[Records excerpted from a collection]

- - - - -

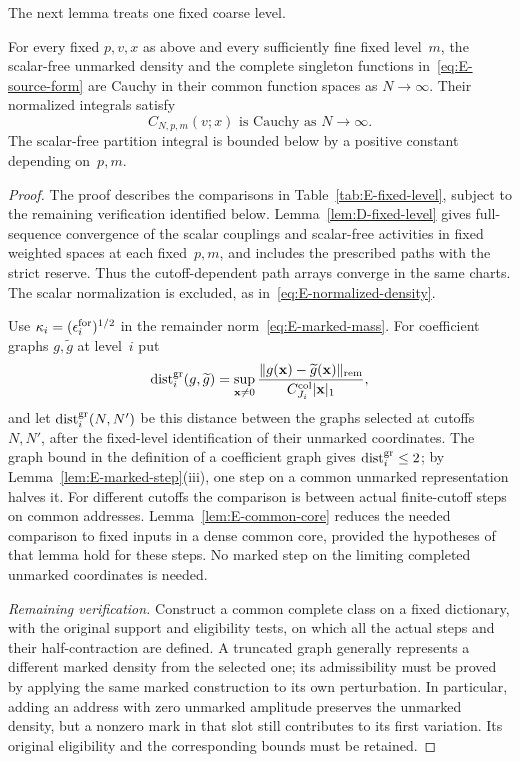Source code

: The next lemma treats one fixed coarse level.
\begin{lemma}\label{lem:E-fixed-level}
For every fixed $p,v,x$ as above and every sufficiently fine fixed level~$m$, the scalar-free unmarked density and the complete singleton functions in~\eqref{eq:E-source-form} are Cauchy in their common function spaces as $N\to\infty$. Their normalized integrals satisfy
\begin{equation}\label{eq:E-coarse-cauchy}
 C_{N,p,m}(v;x)\text{ is Cauchy as }N\to\infty.
\end{equation}
The scalar-free partition integral is bounded below by a positive constant depending on~$p,m$.
\end{lemma}
\begin{proof}
The proof describes the comparisons in Table~\ref{tab:E-fixed-level}, subject to the remaining verification identified below. Lemma~\ref{lem:D-fixed-level} gives full-sequence convergence of the scalar couplings and scalar-free activities in fixed weighted spaces at each fixed~$p,m$, and includes the prescribed paths with the strict reserve. Thus the cutoff-dependent path arrays converge in the same charts. The scalar normalization is excluded, as in~\eqref{eq:E-normalized-density}.

Use $\kappa_i=(\epsilon_i^{\rm for})^{1/2}$ in the remainder norm~\eqref{eq:E-marked-mass}. For coefficient graphs $g,\widetilde g$ at level~$i$ put
\begin{equation*}
 \operatorname{dist}^{\rm gr}_i(g,\widetilde g)=\sup_{\mathbf x\ne0}\frac{\|g(\mathbf x)-\widetilde g(\mathbf x)\|_{\rm rem}}{C^{\rm col}_{J_i}|\mathbf x|_1},
\end{equation*}
and let $\operatorname{dist}^{\rm gr}_i(N,N')$ be this distance between the graphs selected at cutoffs $N,N'$, after the fixed-level identification of their unmarked coordinates. The graph bound in the definition of a coefficient graph gives $\operatorname{dist}^{\rm gr}_i\le2$; by Lemma~\ref{lem:E-marked-step}(iii), one step on a common unmarked representation halves it. For different cutoffs the comparison is between actual finite-cutoff steps on common addresses. Lemma~\ref{lem:E-common-core} reduces the needed comparison to fixed inputs in a dense common core, provided the hypotheses of that lemma hold for these steps. No marked step on the limiting completed unmarked coordinates is needed.

\emph{Remaining verification.} Construct a common complete class on a fixed dictionary, with the original support and eligibility tests, on which all the actual steps and their half-contraction are defined. A truncated graph generally represents a different marked density from the selected one; its admissibility must be proved by applying the same marked construction to its own perturbation. In particular, adding an address with zero unmarked amplitude preserves the unmarked density, but a nonzero mark in that slot still contributes to its first variation. Its original eligibility and the corresponding bounds must be retained.


\end{proof}
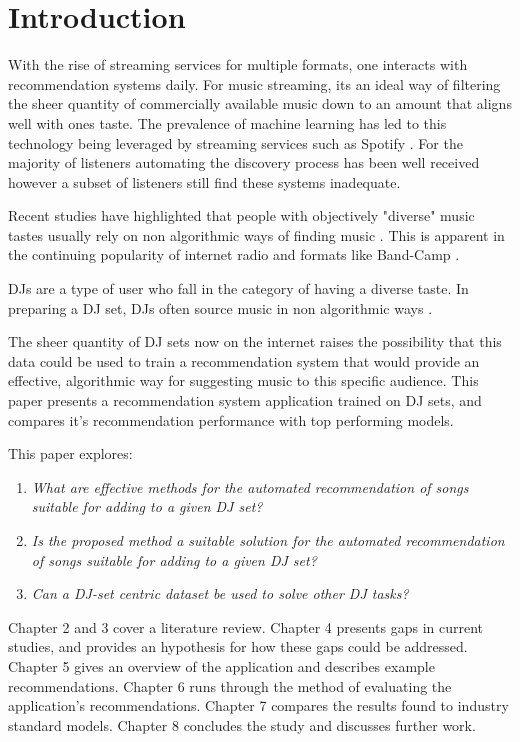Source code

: 
\graphicspath{{Chapter1/}}


\chapter{Introduction}
With the rise of streaming services for multiple formats, one interacts with recommendation systems daily. For music streaming, its an ideal way of filtering the sheer quantity of commercially available music down to an amount that aligns well with ones taste. The prevalence of machine learning has led to this technology being leveraged by streaming services such as Spotify \citep{httpsresearchatspotifycommachine-learning_machine_2023}. For the majority of listeners automating the discovery process has been well received however a subset of listeners still find these systems inadequate.

Recent studies have highlighted that people with objectively "diverse" music tastes usually rely on non algorithmic ways of finding music \citep{anderson_algorithmic_2020}. This is apparent in the continuing popularity of internet radio and formats like Band-Camp \citep{market_research_future_internet_2022} \citep{roberts_anti-spotify_2020}. 

DJs are a type of user who fall in the category of having a diverse taste. In preparing a DJ set, DJs often source music in non algorithmic ways \citep{allen_djs_2021}.

 The sheer quantity of DJ sets now on the internet raises the possibility that this data could be used to train a recommendation system that would provide an effective, algorithmic way for suggesting music to this specific audience. This paper presents a recommendation system application trained on DJ sets, and compares it's recommendation performance with top performing models.

This paper explores:

\begin{enumerate}
	\item \textit{What are effective methods for the automated recommendation of songs suitable for adding to a given DJ set?}
	\item \textit{Is the proposed method a suitable solution for the automated recommendation of songs suitable for adding to a given DJ set?}
	\item \textit{Can a DJ-set centric dataset be used to solve other DJ tasks?}
\end{enumerate}

Chapter 2 and 3 cover a literature review. Chapter 4 presents gaps in current studies, and provides an hypothesis for how these gaps could be addressed. Chapter 5 gives an overview of the application and describes example recommendations. Chapter 6 runs through the method of evaluating the application's recommendations. Chapter 7 compares the results found to industry standard models. Chapter 8 concludes the study and discusses further work.
 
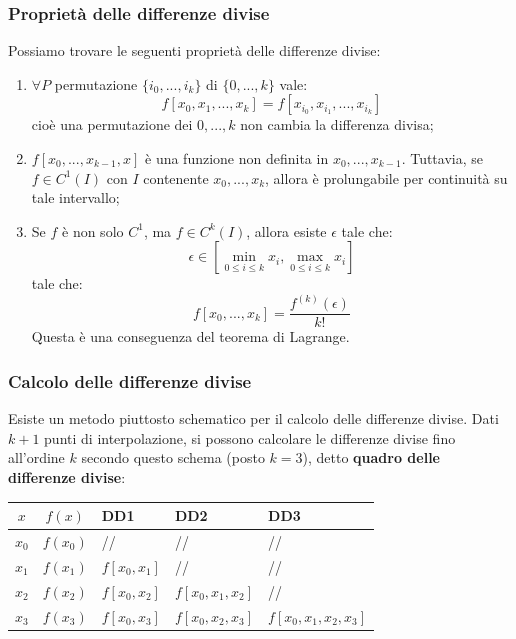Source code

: \documentclass[a4paper,11pt]{article}
\begin{document}
\subsubsection{Proprietà delle differenze divise}
Possiamo trovare le seguenti proprietà delle differenze divise:
\begin{enumerate}
	\item $\forall P$ permutazione $\{i_0, ..., i_k\}$ di $\{0, ..., k \}$ vale:
		$$
			f[x_0, x_1, ..., x_k] = f[x_{i_0}, x_{i_1}, ..., x_{i_k}]
		$$
		cioè una permutazione dei $0, ..., k$ non cambia la differenza divisa;

	\item $f[x_0, ..., x_{k - 1}, x]$ è una funzione non definita in $x_0, ..., x_{k-1}$.
		Tuttavia, se $f \in C^1(I)$ con $I$ contenente $x_0, ..., x_k$, allora è prolungabile per continuità su tale intervallo;

	\item Se $f$ è non solo $C^1$, ma $f \in C^k(I)$, allora esiste $\epsilon$ tale che:
		$$
		\epsilon \in \left[ \min_{0 \leq i \leq k} x_i, \max_{0 \leq i \leq k} x_i \right]
		$$
		tale che:
		$$
		f[x_0, ..., x_k] = \frac{f^{(k)} (\epsilon) }{ k! } 
		$$ 
		Questa è una conseguenza del teorema di Lagrange.
\end{enumerate}

\subsubsection{Calcolo delle differenze divise}
Esiste un metodo piuttosto schematico per il calcolo delle differenze divise.
Dati $k + 1$ punti di interpolazione, si possono calcolare le differenze divise fino all'ordine $k$ secondo questo schema (posto $k = 3$), detto \textbf{quadro delle differenze divise}:

\begin{table}[H]
	\center 
	\begin{tabular} { c | c | p{2cm}  p{2cm} p{2cm} }
		$x$ & $f(x)$ & DD1 & DD2 & DD3 \\
		\hline
		$x_0$ & $f(x_0)$ & // & // & // \\
		$x_1$ & $f(x_1)$ & $f[x_0, x_1]$ & // & // \\
		$x_2$ & $f(x_2)$ & $f[x_0, x_2]$ & $f[x_0, x_1, x_2]$ & // \\
		$x_3$ & $f(x_3)$ & $f[x_0, x_3]$ & $f[x_0, x_2, x_3]$ & $f[x_0, x_1, x_2, x_3]$ \\
	\end{tabular}
\end{table}
\end{document}
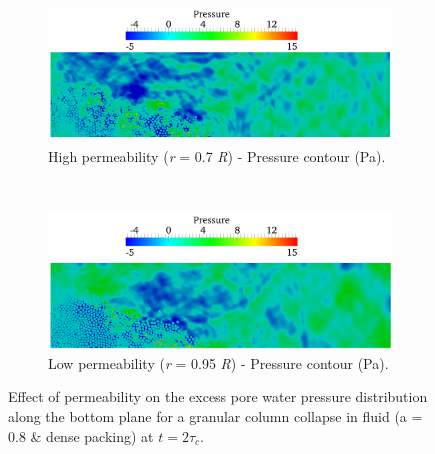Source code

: \documentclass[12pt,a4paper,twocolumn,fleqn]{narms}
\begin{document}
\begin{figure}
\ContinuedFloat
\begin{subfigure}[t]{0.975\linewidth}
	\centering
    \includegraphics[width=\linewidth]{figs/a08/r07_PWP_flow_press_dense}
    \caption{High permeability (\textit{r} = 0.7 \textit{R}) - Pressure contour 
    (Pa).}
    \label{fig:r07_PWPress_flow_dense}
\end{subfigure}
\\
\begin{subfigure}[t]{0.975\linewidth}
	\centering
    \includegraphics[width=\linewidth]{figs/a08/r095_PWP_flow_press_dense}
    \caption{Low permeability (\textit{r} = 0.95 \textit{R}) - Pressure contour 
    (Pa).}
    \label{fig:r095_PWPress_flow_dense}
\end{subfigure}
\caption{Effect of permeability on the excess pore water pressure distribution 
along the bottom plane for a granular column collapse in fluid (a = 0.8 \& 
dense packing) at $t = 2\tau_c$.}
\label{fig:PWP_flow_dense}
\end{figure}
\end{document}
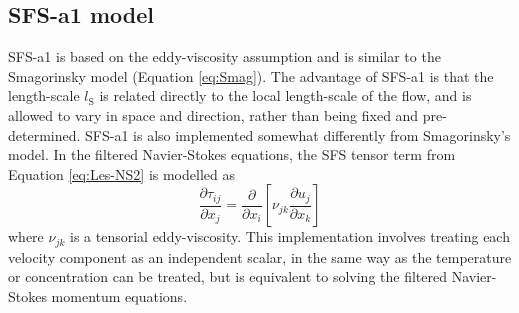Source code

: \subsection{SFS-a1 model}
SFS-a1 is based on the eddy-viscosity assumption and is similar to
the Smagorinsky model (Equation \ref{eq:Smag}). The advantage of
SFS-a1 is that the length-scale $l_{\textrm{S}}$ is related
directly to the local length-scale of the flow, and is allowed to
vary in space and direction, rather than being fixed and
pre-determined. SFS-a1 is also implemented somewhat differently
from Smagorinsky's model. In the filtered Navier-Stokes equations,
the SFS tensor term from Equation \ref{eq:Les-NS2} is modelled as
\begin{equation}
\frac{\partial \tau_{ij}}{\partial x_j} = \frac{\partial}{\partial
x_i} \left[\nu_{jk} \frac{\partial u_j}{\partial x_k}\right]
\label{eq:Tlike}
\end{equation}
where $\nu_{jk}$ is a tensorial eddy-viscosity. This
implementation involves treating each velocity component as an
independent scalar, in the same way as the temperature or
concentration can be treated, but is equivalent to solving the
filtered Navier-Stokes momentum equations.

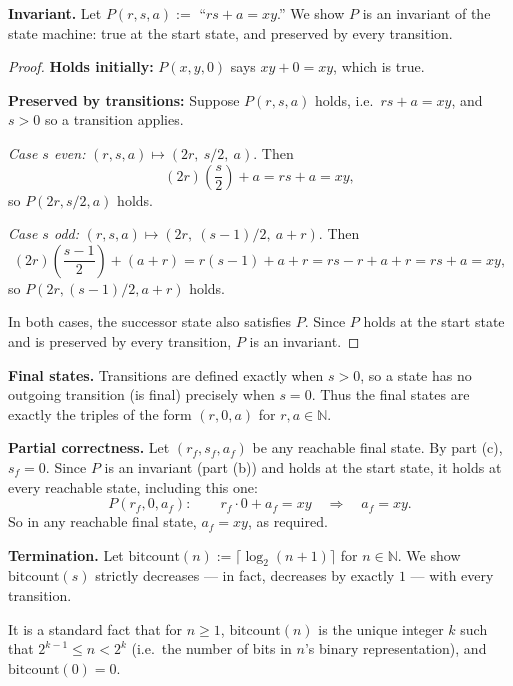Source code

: \documentclass[11pt]{article}
\newcommand{\N}{\mathbb{N}}
\newcommand{\partlabel}[1]{%
    \noindent\makebox[2em][l]{\textbf{(#1)}}%
}
\begin{document}
\medskip
\partlabel{b}
\textbf{Invariant.} Let $P(r,s,a) := $ ``$rs + a = xy$.'' We show $P$ is an invariant of the state machine: true at the start state, and preserved by every transition.

\begin{proof}
\textbf{Holds initially:} $P(x,y,0)$ says $xy + 0 = xy$, which is true.

\textbf{Preserved by transitions:} Suppose $P(r,s,a)$ holds, i.e.\ $rs+a = xy$, and $s > 0$ so a transition applies.

\emph{Case $s$ even:} $(r,s,a) \mapsto (2r,\ s/2,\ a)$. Then
\[
(2r)\left(\frac{s}{2}\right) + a = rs + a = xy,
\]
so $P(2r,s/2,a)$ holds.

\emph{Case $s$ odd:} $(r,s,a) \mapsto (2r,\ (s-1)/2,\ a+r)$. Then
\[
(2r)\left(\frac{s-1}{2}\right) + (a+r) = r(s-1) + a + r = rs - r + a + r = rs+a = xy,
\]
so $P(2r,(s-1)/2,a+r)$ holds.

In both cases, the successor state also satisfies $P$. Since $P$ holds at the start state and is preserved by every transition, $P$ is an invariant.
\end{proof}

\medskip
\partlabel{c}
\textbf{Final states.} Transitions are defined exactly when $s > 0$, so a state has no outgoing transition (is final) precisely when $s = 0$. Thus the final states are exactly the triples of the form $(r, 0, a)$ for $r, a \in \N$.

\medskip
\partlabel{d}
\textbf{Partial correctness.} Let $(r_f, s_f, a_f)$ be any reachable final state. By part (c), $s_f = 0$. Since $P$ is an invariant (part (b)) and holds at the start state, it holds at every reachable state, including this one:
\[
P(r_f, 0, a_f):\qquad r_f \cdot 0 + a_f = xy \quad\Longrightarrow\quad a_f = xy.
\]
So in any reachable final state, $a_f = xy$, as required.

\medskip
\partlabel{e}
\textbf{Termination.} Let $\mathrm{bitcount}(n) := \lceil \log_2(n+1) \rceil$ for $n \in \N$. We show $\mathrm{bitcount}(s)$ strictly decreases — in fact, decreases by exactly $1$ — with every transition.

It is a standard fact that for $n \ge 1$, $\mathrm{bitcount}(n)$ is the unique integer $k$ such that $2^{k-1} \le n < 2^k$ (i.e.\ the number of bits in $n$'s binary representation), and $\mathrm{bitcount}(0) = 0$.
\end{document}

- - - - -

• _Activity_
Tell how many lines in the data hold the string "every", giving the number by itself.

• _Completed exercise_
5